0
votes

I'm using the gcloud SDK to try to deploy a Dockerfile and app.yaml to app engine. My App Engine service account has Project Editor and Storage Admin and SQL Client roles, and the Cloud Build, App Engine, and App Engine Flexible APIs are all enabled. Nonetheless, I keep encountering this error with gcloud beta:

    ERROR: (gcloud.beta.app.deploy) Error Response: [7] Unable to write to staging bucket staging. 
   <project name>.appspot.com. Please grant access to the App Engine service account on your project 
   by visiting https://console.developers.google.com/storage/browser?project=<project name>

and this (less clear) error with vanilla gcloud:

ERROR: (gcloud.app.deploy) INVALID_ARGUMENT: unable to resolve source

In a different sandbox/dev project, I didn't have this issue, but in this production project, that hasn't been the case. Adding the SAs manually makes no difference. And weirdly, the deploy is writing the files to the staging bucket, so I don't trust this error. Where it seems to be failing is the step immediately after that--maybe App Engine Flexible service account agent wants to access them; maybe the Dockerfile needs to be passed onward to Cloud Build SA; but in any case, I have tried every combination of granting bucket access to both App Engine and Cloud Build SAs and their agents as well, and it hasn't worked.

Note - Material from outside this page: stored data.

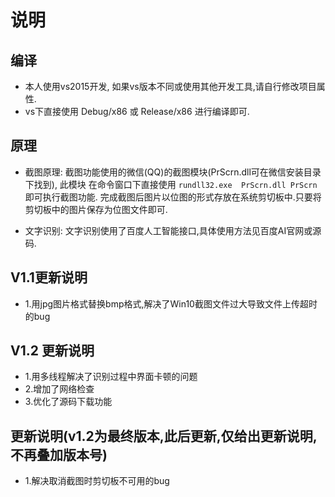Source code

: # 说明

## 编译
- 本人使用vs2015开发, 如果vs版本不同或使用其他开发工具,请自行修改项目属性.
- vs下直接使用 Debug/x86 或 Release/x86 进行编译即可.


## 原理
- 截图原理:  截图功能使用的微信(QQ)的截图模块(PrScrn.dll可在微信安装目录下找到),
		此模块 在命令窗口下直接使用  `rundll32.exe  PrScrn.dll PrScrn` 即可执行截图功能.
		完成截图后图片以位图的形式存放在系统剪切板中.只要将剪切板中的图片保存为位图文件即可.
		
- 文字识别: 文字识别使用了百度人工智能接口,具体使用方法见百度AI官网或源码.

## V1.1更新说明
- 1.用jpg图片格式替换bmp格式,解决了Win10截图文件过大导致文件上传超时的bug


## V1.2 更新说明
- 1.用多线程解决了识别过程中界面卡顿的问题
- 2.增加了网络检查
- 3.优化了源码下载功能

## 更新说明(v1.2为最终版本,此后更新,仅给出更新说明,不再叠加版本号)
- 1.解决取消截图时剪切板不可用的bug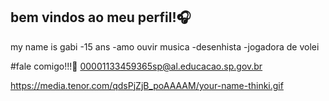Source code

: ## bem vindos ao meu perfil!🎧

my name is gabi
-15 ans
-amo ouvir musica
-desenhista
-jogadora de volei

#fale comigo!!!📧
00001133459365sp@al.educacao.sp.gov.br

https://media.tenor.com/qdsPjZjB_poAAAAM/your-name-thinki.gif
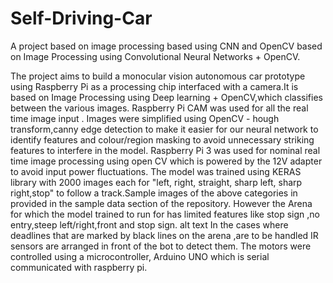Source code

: # Self-Driving-Car
A project based on image processing based using CNN and OpenCV
based on Image Processing using Convolutional Neural Networks + OpenCV.

The project aims to build a monocular vision autonomous car prototype using Raspberry Pi as a processing chip interfaced with a camera.It is based on Image Processing using Deep learning + OpenCV,which classifies between the various images.
Raspberry Pi CAM was used for all the real time image input .
Images were simplified using OpenCV - hough transform,canny edge detection to make it easier for our neural network to identify features and colour/region masking to avoid unnecessary striking features to interfere in the model.
Raspberry Pi 3 was used for nominal real time image processing using open CV which is powered by the 12V adapter to avoid input power fluctuations.
The model was trained using KERAS library with 2000 images each for "left, right, straight, sharp left, sharp right,stop" to follow a track.Sample images of the above categories in provided in the sample data section of the repository.
However the Arena for which the model trained to run for has limited features like stop sign ,no entry,steep left/right,front and stop sign. alt text
In the cases where deadlines that are marked by black lines on the arena ,are to be handled IR sensors are arranged in front of the bot to detect them.
The motors were controlled using a microcontroller, Arduino UNO which is serial communicated with raspberry pi.
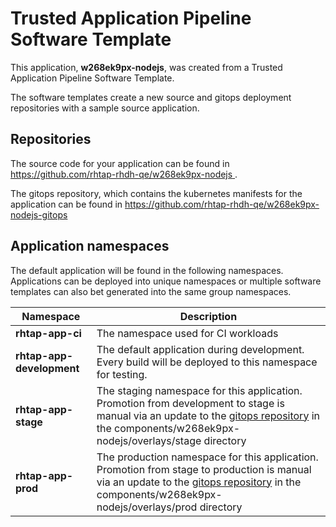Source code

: # Trusted Application Pipeline Software Template

This application, **w268ek9px-nodejs**, was created from a Trusted Application Pipeline Software Template.

The software templates create a new source and gitops deployment repositories with a sample source application. 

## Repositories

The source code for your application can be found in [https://github.com/rhtap-rhdh-qe/w268ek9px-nodejs ](https://github.com/rhtap-rhdh-qe/w268ek9px-nodejs ).
 
The gitops repository, which contains the kubernetes manifests for the application can be found in 
[https://github.com/rhtap-rhdh-qe/w268ek9px-nodejs-gitops ](https://github.com/rhtap-rhdh-qe/w268ek9px-nodejs-gitops ) 

## Application namespaces 

The default application will be found in the following namespaces. Applications can be deployed into unique namespaces or multiple software templates can also bet generated into the same group namespaces.  

|  Namespace   |  Description   |  
| -------- | -------- |
| **rhtap-app-ci** | The namespace used for CI workloads |
| **rhtap-app-development** | The default application during development. Every build will be deployed to this namespace for testing. |
| **rhtap-app-stage** | The staging namespace for this application. Promotion from development to stage is manual via an update to the [gitops repository](https://github.com/rhtap-rhdh-qe/w268ek9px-nodejs-gitops ) in the components/w268ek9px-nodejs/overlays/stage directory |
| **rhtap-app-prod** | The production namespace for this application. Promotion from stage to production is manual via an update to the [gitops repository](https://github.com/rhtap-rhdh-qe/w268ek9px-nodejs-gitops ) in the components/w268ek9px-nodejs/overlays/prod directory |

My user account has app engine deployer role assigned to it, and even impersonating the App Engine account with its editor role didn't make a difference. Cloud Build has App Deployer role as well.

1
One of the things I noticed on the error message is that you are using gcloud beta app deploy, why not use gcloud app deploy? This could be part of the issue.Rafael Lemos
No, I've tried both, and the error is less clear. I'll add it for clarity though.Chris Ivan

1 Answers

0
votes

The error of the Vanilla GCloud indicates that your service account is likely missing some permissions. Try disabling and re-enabling the Cloud Build API in your project so a new service account is created.

This ensures that Cloud Build has permission to start builds.

Also, make sure to wait a few minutes before trying to deploy (like 10 minutes or so), so that the permissions can be propagated to all systems.